Docs @ Work¶

Warning

Write

minimum correct document

at the earliest useful time

for the widest necessary audience.

When, Why, Who, What?¶

A. Before Building - Alignment & Planning¶

[verb:own] Design Docs: clarify problem, goals, trade-offs, proposed solution.
[verb:review] PRDs: product-side framing of why/what to build.
[verb:co-own] RFCs: socialize big or cross-team changes, gather feedback.

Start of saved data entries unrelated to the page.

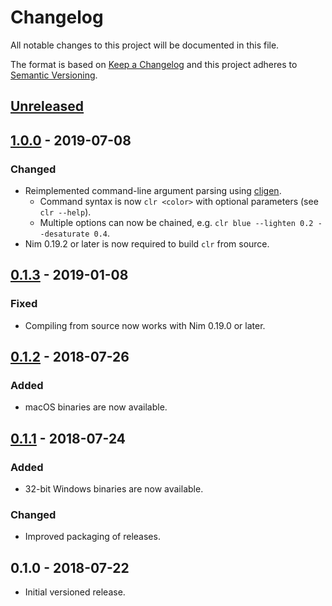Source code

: # Changelog

All notable changes to this project will be documented in this file.

The format is based on [Keep a Changelog](http://keepachangelog.com/en/1.0.0/)
and this project adheres to [Semantic Versioning](http://semver.org/spec/v2.0.0.html).

## [Unreleased]

## [1.0.0] - 2019-07-08

### Changed

- Reimplemented command-line argument parsing using
  [cligen](https://github.com/c-blake/cligen).
  - Command syntax is now `clr <color>` with optional parameters (see `clr --help`).
  - Multiple options can now be chained, e.g.
    `clr blue --lighten 0.2 --desaturate 0.4`.
- Nim 0.19.2 or later is now required to build `clr` from source.

## [0.1.3] - 2019-01-08

### Fixed

- Compiling from source now works with Nim 0.19.0 or later.

## [0.1.2] - 2018-07-26

### Added

- macOS binaries are now available.

## [0.1.1] - 2018-07-24

### Added

- 32-bit Windows binaries are now available.

### Changed

- Improved packaging of releases.

## 0.1.0 - 2018-07-22

- Initial versioned release.

[Unreleased]: https://github.com/Calinou/clr/compare/v1.0.0...HEAD
[1.0.0]: https://github.com/Calinou/clr/compare/v0.1.3...v1.0.0
[0.1.3]: https://github.com/Calinou/clr/compare/v0.1.2...v0.1.3
[0.1.2]: https://github.com/Calinou/clr/compare/v0.1.1...v0.1.2
[0.1.1]: https://github.com/Calinou/clr/compare/v0.1.0...v0.1.1

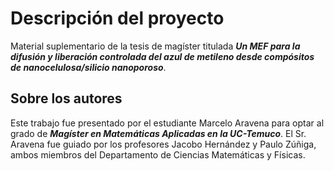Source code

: # Descripción del proyecto

Material suplementario de la tesis de magíster titulada ***Un MEF para la difusión y liberación controlada del azul de metileno desde compósitos de nanocelulosa/silicio nanoporoso***. 

## Sobre los autores 

Este trabajo fue presentado por el estudiante Marcelo Aravena para optar al grado de ***Magíster en Matemáticas Aplicadas en la UC-Temuco***. El Sr. Aravena fue guiado por los profesores Jacobo Hernández y Paulo Zúñiga, ambos miembros del Departamento de Ciencias Matemáticas y Físicas.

B. During Development - Execution & Interfaces¶

[verb:own] Tech Specs / API Docs: define contracts, data schemas, interfaces.
[verb:co-own] Meeting/Decision Notes: record ongoing decisions, unblockers, next steps.

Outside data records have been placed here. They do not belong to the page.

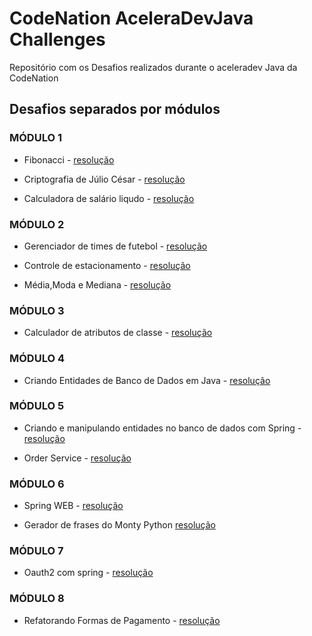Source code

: # CodeNation AceleraDevJava Challenges

Repositório com os Desafios realizados durante o aceleradev Java da CodeNation

## Desafios separados por módulos

### MÓDULO 1

* Fibonacci - [resolução](https://github.com/Kamilahsantos/CodeNation-AceleraDevJava-Challenges/tree/master/java-0)

* Criptografia de Júlio César - [resolução](https://github.com/Kamilahsantos/CodeNation-AceleraDevJava-Challenges/tree/master/java-6)

* Calculadora de salário liqudo - [resolução](https://github.com/Kamilahsantos/CodeNation-AceleraDevJava-Challenges/tree/master/java-13)

### MÓDULO 2

* Gerenciador de times de futebol  - [resolução](https://github.com/Kamilahsantos/CodeNation-AceleraDevJava-Challenges/tree/master/java-1)

* Controle de estacionamento - [resolução](https://github.com/Kamilahsantos/CodeNation-AceleraDevJava-Challenges/tree/master/java-7)

* Média,Moda e Mediana - [resolução](https://github.com/Kamilahsantos/CodeNation-AceleraDevJava-Challenges/tree/master/java-14)

### MÓDULO 3

* Calculador de atributos de classe - [resolução](https://github.com/Kamilahsantos/CodeNation-AceleraDevJava-Challenges/tree/master/java-8)

### MÓDULO 4

* Criando Entidades de Banco de Dados em Java - [resolução](https://github.com/Kamilahsantos/CodeNation-AceleraDevJava-Challenges/tree/master/java-9)

### MÓDULO 5

* Criando e manipulando entidades no banco de dados com Spring - [resolução](https://github.com/Kamilahsantos/CodeNation-AceleraDevJava-Challenges/tree/master/java-10)

* Order Service - [resolução](https://github.com/Kamilahsantos/CodeNation-AceleraDevJava-Challenges/tree/master/java-15)

### MÓDULO 6
* Spring WEB - [resolução](https://github.com/Kamilahsantos/CodeNation-AceleraDevJava-Challenges/tree/master/java-11)

* Gerador de frases do Monty Python [resolução](https://github.com/Kamilahsantos/CodeNation-AceleraDevJava-Challenges/tree/master/java-5)

### MÓDULO 7
* Oauth2 com spring - [resolução](https://github.com/Kamilahsantos/CodeNation-AceleraDevJava-Challenges/tree/master/java-12)


### MÓDULO 8
* Refatorando Formas de Pagamento - [resolução](https://github.com/Kamilahsantos/CodeNation-AceleraDevJava-Challenges/tree/master/java-16)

C. After Experimentation - Evaluation & Iteration¶

[verb:own] Experiment Docs: capture hypotheses, metrics, results, learnings.

D. In Production - Operations & Maintenance¶

[verb:co-own] Runbooks / Playbooks: step-by-step guides for incidents & debugging.
[verb:own] Onboarding/Knowledge Docs: long-term references to ramp up engineers and avoid institutional memory loss.

How?¶

1. Design Docs (System/ML/Experiment)¶

Important

Write when the problem or trade-offs are unclear.
Capture decisions and rejected alternatives explicitly.

Best Practice: Keep decision rationale explicit; diagrams > text walls.
Structure: Title: [System/Model Name] Design Doc
- Context / Background
- Problem Statement
- Goals & Non-Goals
- Proposed Solution (with diagram)
- Alternatives Considered
- Rollout Plan / Monitoring
- Risks & Open Questions

2. PRDs (Product Requirement Docs)¶

Important

Problem and success metrics must be measurable.
If metrics are vague, stop and fix before execution.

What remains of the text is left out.